TiDB Cloud, is a comprehensive Database-as-a-Service (DBaaS) solution, that provides dedicated and serverless options. TiDB Serverless is now integrating a built-in vector search into the MySQL landscape. With this enhancement, you can seamlessly develop AI applications using TiDB Serverless without the need for a new database or additional technical stacks. Create a free TiDB Serverless cluster and start using the vector search feature at https://pingcap.com/ai.

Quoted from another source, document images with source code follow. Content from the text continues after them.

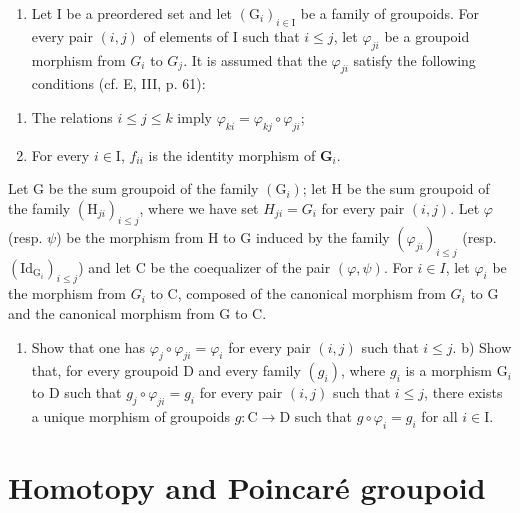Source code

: \begin{enumerate}
\def\labelenumi{\arabic{enumi})}
\setcounter{enumi}{2}
\tightlist
\item
  Let I be a preordered set and let \((\mathrm{G}_{i})_{i\in\mathrm{I}}\) be a family of groupoids. For every pair \((i,j)\) of elements of I such that \(i\leqslant j\), let \(\varphi_{ji}\) be a groupoid morphism from \(G_{i}\) to \(G_{j}\). It is assumed that the \(\varphi_{ji}\) satisfy the following conditions (cf. E, III, p. 61):
\end{enumerate}

\begin{enumerate}
\def\labelenumi{(\roman{enumi})}
\item
  The relations \(i \leqslant j \leqslant k\) imply \(\varphi_{ki} = \varphi_{kj} \circ \varphi_{ji}\);
\item
  For every \(i \in \mathrm{I}\), \(f_{ii}\) is the identity morphism of \(\mathbf{G}_i\).
\end{enumerate}

Let G be the sum groupoid of the family \((\mathrm{G}_{i})\); let H be the sum groupoid of the family \((\mathrm{H}_{ji})_{i\leqslant j}\), where we have set \(H_{ji} = G_{i}\) for every pair \((i,j)\). Let \(\varphi\) (resp. \(\psi\)) be the morphism from H to G induced by the family \((\varphi_{ji})_{i\leqslant j}\) (resp. \((\mathrm{Id}_{\mathrm{G}_{i}})_{i\leqslant j}\)) and let C be the coequalizer of the pair \((\varphi,\psi)\). For \(i \in I\), let \(\varphi_{i}\) be the morphism from \(G_{i}\) to C, composed of the canonical morphism from \(G_{i}\) to G and the canonical morphism from G to C.

\begin{enumerate}
\def\labelenumi{\alph{enumi})}
\tightlist
\item
  Show that one has \(\varphi_j \circ \varphi_{ji} = \varphi_i\) for every pair \((i,j)\) such that \(i \leqslant j\). b) Show that, for every groupoid D and every family \((g_i)\), where \(g_i\) is a morphism \(\mathrm{G}_i\) to D such that \(g_j \circ \varphi_{ji} = g_i\) for every pair \((i,j)\) such that \(i \leqslant j\), there exists a unique morphism of groupoids \(g: \mathrm{C} \to \mathrm{D}\) such that \(g \circ \varphi_i = g_i\) for all \(i \in \mathrm{I}\).
\end{enumerate}

\chapter{Homotopy and Poincaré groupoid}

This notebook provides a detailed guide on utilizing the tidb vector search in LlamaIndex.

Setting up environments

python
%pip install llama-index-vector-stores-tidbvector
%pip install llama-index
python
import textwrap

from llama_index.core import SimpleDirectoryReader, StorageContext
from llama_index.core import VectorStoreIndex
from llama_index.vector_stores.tidbvector import TiDBVectorStore

Configuring your OpenAI Key

python
import getpass
import os

os.environ["OPENAI_API_KEY"] = getpass.getpass("Input your OpenAI API key:")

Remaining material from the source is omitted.